Chapitre XI. De la procédure

Article 56.- La compétence et la forme de la procédure sont régulées par le Droit du fonctionnaire devant lequel elle se déroule.

Article 57.- La manque de juridiction du Juge vénézuélien par rapport au Juge étranger sera déclarée d’office, ou sous requête de partie, à n’importe quel état ou degré du procès.

La requête de régulation de la juridiction suspend la procédure jusqu’à ce que la décision correspondante ait été dictée.

En cas d’affirmation de la juridiction des Tribunaux vénézuéliens, la cause continuera son cours à l’état où elle se trouve au moment de dicter la décision ; mais la décision la refusant devra être consultée à la Cour Suprême de Justice en Salle Politique Administrative, et pour cela on lui remettra immédiatement les actes du dossier et si elle est confirmée, la mise aux archives du dossier sera ordonnée, la cause s’éteignant alors.

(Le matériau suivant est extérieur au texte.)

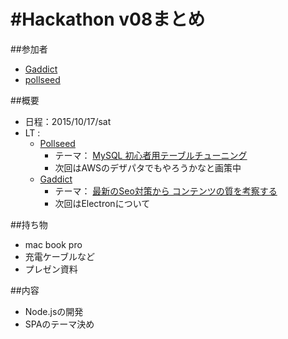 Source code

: # #Hackathon v08まとめ

##参加者
* [Gaddict](https://github.com/Gaddict)
* [pollseed](https://github.com/pollseed)

##概要
* 日程：2015/10/17/sat
* LT : 
  * [Pollseed](https://github.com/pollseed)
    * テーマ： [MySQL 初心者用テーブルチューニング](http://www.slideshare.net/pollseed/ltdb)
    * 次回はAWSのデザパタでもやろうかなと画策中
  * [Gaddict](https://github.com/Gaddict)
    * テーマ： [最新のSeo対策から コンテンツの質を考察する](http://www.slideshare.net/Gaddict/seo-54031935)
    * 次回はElectronについて

##持ち物
* mac book pro
* 充電ケーブルなど
* プレゼン資料

##内容
* Node.jsの開発
* SPAのテーマ決め
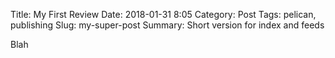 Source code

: Title: My First Review
Date: 2018-01-31 8:05
Category: Post
Tags: pelican, publishing
Slug: my-super-post
Summary: Short version for index and feeds

Blah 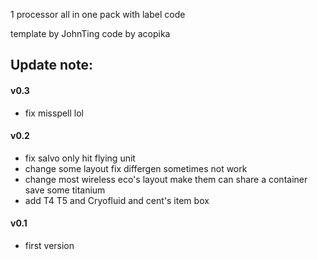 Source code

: 1 processor all in one pack with label code

template by JohnTing
code by acopika

## Update note:
#### v0.3
- fix misspell lol
#### v0.2
- fix salvo only hit flying unit
- change some layout fix differgen sometimes not work
- change most wireless eco's layout make them can share a container save some titanium
- add T4 T5 and Cryofluid and cent's item box
#### v0.1
- first version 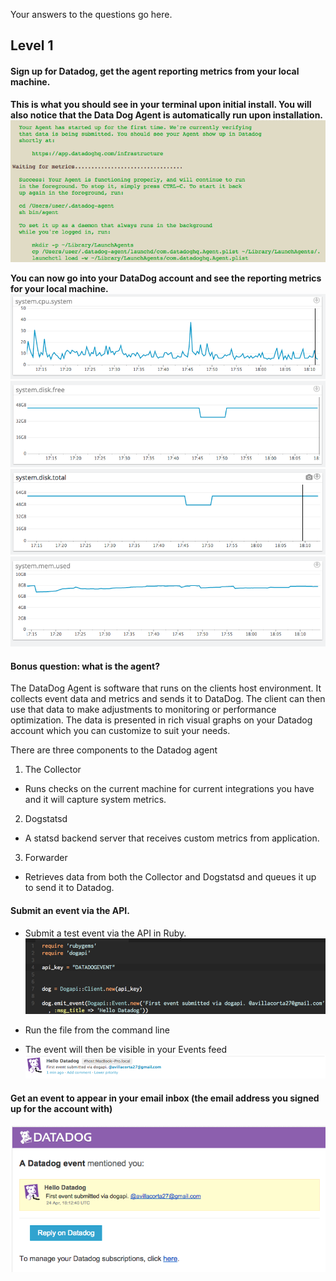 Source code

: Your answers to the questions go here.


## Level 1

#### Sign up for Datadog, get the agent reporting metrics from your local machine.

**This is what you should see in your terminal upon initial install.  You will also notice that the Data Dog Agent is automatically run upon installation.**
![Terminal](imgs/DD_initial_install.png)

**You can now go into your DataDog account and see the reporting metrics for your local machine.**
![Metric1](imgs/cpu.png)
![Metric2](imgs/disk_free.png)
![Metric3](imgs/disk_total.png)
![Metric4](imgs/memory_used.png)


#### Bonus question: what is the agent?

The DataDog Agent is software that runs on the clients host environment. It collects event data and metrics and sends it to DataDog. The client can then use that data to make adjustments to monitoring or performance optimization.  The data is presented in rich visual graphs on your Datadog account which you can customize to suit your needs.

There are three components to the Datadog agent
1. The Collector
  *  Runs checks on the current machine for current integrations you have and it will capture system metrics.

2. Dogstatsd
  * A statsd backend server that receives custom metrics from application.

3. Forwarder
  * Retrieves data from both the Collector and Dogstatsd and queues it up to send it to Datadog.

#### Submit an event via the API.
* Submit a test event via the API in Ruby.
![EventSubmission](imgs/event_submission.png)

* Run the file from the command line

* The event will then be visible in your Events feed
![Event](imgs/event_screen_shot.png)


####  Get an event to appear in your email inbox (the email address you signed up for the account with)

![EventEmail](imgs/event_email.png)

Article 58.- La juridiction vénézuélienne exclusive n’est pas exclue du fait de la litispendance devant un juge étranger de la même cause ou d’une autre lui y étant connexe.

Article 59.- Les Tribunaux de la République pourront s’adresser à n’importe quelle autorité étrangère compétente, au moyen de commissions et commissions rogatoires, pour la pratique de citations, diligences probatoires ou n’importe quelle autre démarche judiciaire s’avérant nécessaire au bon développement du procès. De la même façon, ils effectueront, le plus tôt possible, les commissions et commissions rogatoires provenant de Tribunaux étrangers s’adaptant aux principes du Droit International applicables à la matière en question.

Article 60.- Le Droit étranger sera appliqué d’office. Les parties pourront apporter des informations relatives au Droit étranger applicable et les Tribunaux et autorités pourront passer des arrêts tendant à une meilleure connaissance de ce Droit.

Article 61.- Les recours prévus par loi seront admis indépendamment du système juridique qu’on aurait dû appliquer dans la décision contre laquelle ils soient introduits.

Article 62.- Sauf ce qui est prévu à l’article 47 de cette Loi, tout ce qui a rapport à l’arbitrage commercial international sera régi par les normes spéciales régulant la matière.

Chapitre XII. Dispositions finales

Article 63.- Toutes les disposition régulant la matière faisant objet de cette Loi sont abrogées.

Article 64.- Cette loi entrera en vigueur six mois après sa publication à la Gazette Officielle.